Document Type

Article

Publication Date

9-1-2023

Keywords

JMG, Genome-Wide Association Study, Biological Science Disciplines, Phenotype, Biological Ontologies

JAX Source

Mamm Genome. 2023;34(3):364-78.

ISSN

1432-1777

PMID

37076585

DOI

https://doi.org/10.1007/s00335-023-09992-1

Grant

Open Access funding enabled and organized by Projekt DEAL. This work was supported by NIH National Human Genome Research Institute Phenomics First Resource, NIH-NHGRI # 5RM1 HG010860, a Center of Excellence in Genomic Science; the Office of the Director, National Institutes of Health (#5R24 OD011883); Direc- tor, Office of Science, Office of Basic Energy Sciences, of the US Department of Energy [DE-AC0205CH11231 to NLH and CJM]. EJC, RLB and DOW are supported by R01 DA028420 and U54OD030187.

Abstract

Existing phenotype ontologies were originally developed to represent phenotypes that manifest as a character state in relation to a wild-type or other reference. However, these do not include the phenotypic trait or attribute categories required for the annotation of genome-wide association studies (GWAS), Quantitative Trait Loci (QTL) mappings or any population-focussed measurable trait data. The integration of trait and biological attribute information with an ever increasing body of chemical, environmental and biological data greatly facilitates computational analyses and it is also highly relevant to biomedical and clinical applications. The Ontology of Biological Attributes (OBA) is a formalised, species-independent collection of interoperable phenotypic trait categories that is intended to fulfil a data integration role. OBA is a standardised representational framework for observable attributes that are characteristics of biological entities, organisms, or parts of organisms.

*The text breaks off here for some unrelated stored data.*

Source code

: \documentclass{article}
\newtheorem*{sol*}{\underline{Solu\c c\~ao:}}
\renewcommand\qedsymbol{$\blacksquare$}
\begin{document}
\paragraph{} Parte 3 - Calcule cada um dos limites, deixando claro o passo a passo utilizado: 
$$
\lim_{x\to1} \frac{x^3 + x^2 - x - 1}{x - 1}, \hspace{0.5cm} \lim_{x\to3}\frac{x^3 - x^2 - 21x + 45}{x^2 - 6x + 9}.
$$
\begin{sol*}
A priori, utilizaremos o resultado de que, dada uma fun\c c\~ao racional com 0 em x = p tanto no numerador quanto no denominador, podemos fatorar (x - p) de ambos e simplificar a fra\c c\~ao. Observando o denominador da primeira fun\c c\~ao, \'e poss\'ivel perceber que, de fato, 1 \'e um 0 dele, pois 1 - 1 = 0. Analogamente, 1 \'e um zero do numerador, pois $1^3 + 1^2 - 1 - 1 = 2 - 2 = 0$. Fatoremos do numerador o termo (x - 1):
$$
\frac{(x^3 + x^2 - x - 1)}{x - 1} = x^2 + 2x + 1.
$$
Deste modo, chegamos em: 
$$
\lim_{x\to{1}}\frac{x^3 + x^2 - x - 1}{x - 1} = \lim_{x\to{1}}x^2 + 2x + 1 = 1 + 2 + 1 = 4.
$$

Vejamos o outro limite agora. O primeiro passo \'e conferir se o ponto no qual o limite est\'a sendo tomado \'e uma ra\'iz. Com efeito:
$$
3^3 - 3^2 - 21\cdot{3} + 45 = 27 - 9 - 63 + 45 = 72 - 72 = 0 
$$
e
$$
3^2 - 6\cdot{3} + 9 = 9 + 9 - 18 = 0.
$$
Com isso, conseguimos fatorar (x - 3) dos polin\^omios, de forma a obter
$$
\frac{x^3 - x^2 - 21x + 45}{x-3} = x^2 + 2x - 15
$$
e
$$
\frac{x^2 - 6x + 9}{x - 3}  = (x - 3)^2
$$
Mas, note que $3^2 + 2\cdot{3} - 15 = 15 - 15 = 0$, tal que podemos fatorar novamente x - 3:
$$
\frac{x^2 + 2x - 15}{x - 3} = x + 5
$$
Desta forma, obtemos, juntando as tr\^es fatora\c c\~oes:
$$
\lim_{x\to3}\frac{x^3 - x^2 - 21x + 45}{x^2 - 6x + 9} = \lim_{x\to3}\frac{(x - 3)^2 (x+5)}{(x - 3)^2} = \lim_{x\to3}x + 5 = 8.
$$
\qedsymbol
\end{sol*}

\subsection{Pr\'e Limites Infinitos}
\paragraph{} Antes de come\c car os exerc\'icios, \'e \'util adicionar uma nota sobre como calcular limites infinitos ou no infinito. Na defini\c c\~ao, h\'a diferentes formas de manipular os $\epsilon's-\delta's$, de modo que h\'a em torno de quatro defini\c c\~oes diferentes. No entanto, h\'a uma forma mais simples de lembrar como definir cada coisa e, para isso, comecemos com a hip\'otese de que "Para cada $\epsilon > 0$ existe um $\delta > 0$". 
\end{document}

OBA has a modular design which provides several benefits for users and data integrators, including an automated and meaningful classification of trait terms computed on the basis of logical inferences drawn from domain-specific ontologies for cells, anatomical and other relevant entities. The logical axioms in OBA also provide a previously missing bridge that can computationally link Mendelian phenotypes with GWAS and quantitative traits. The term components in OBA provide semantic links and enable knowledge and data integration across specialised research community boundaries, thereby breaking silos.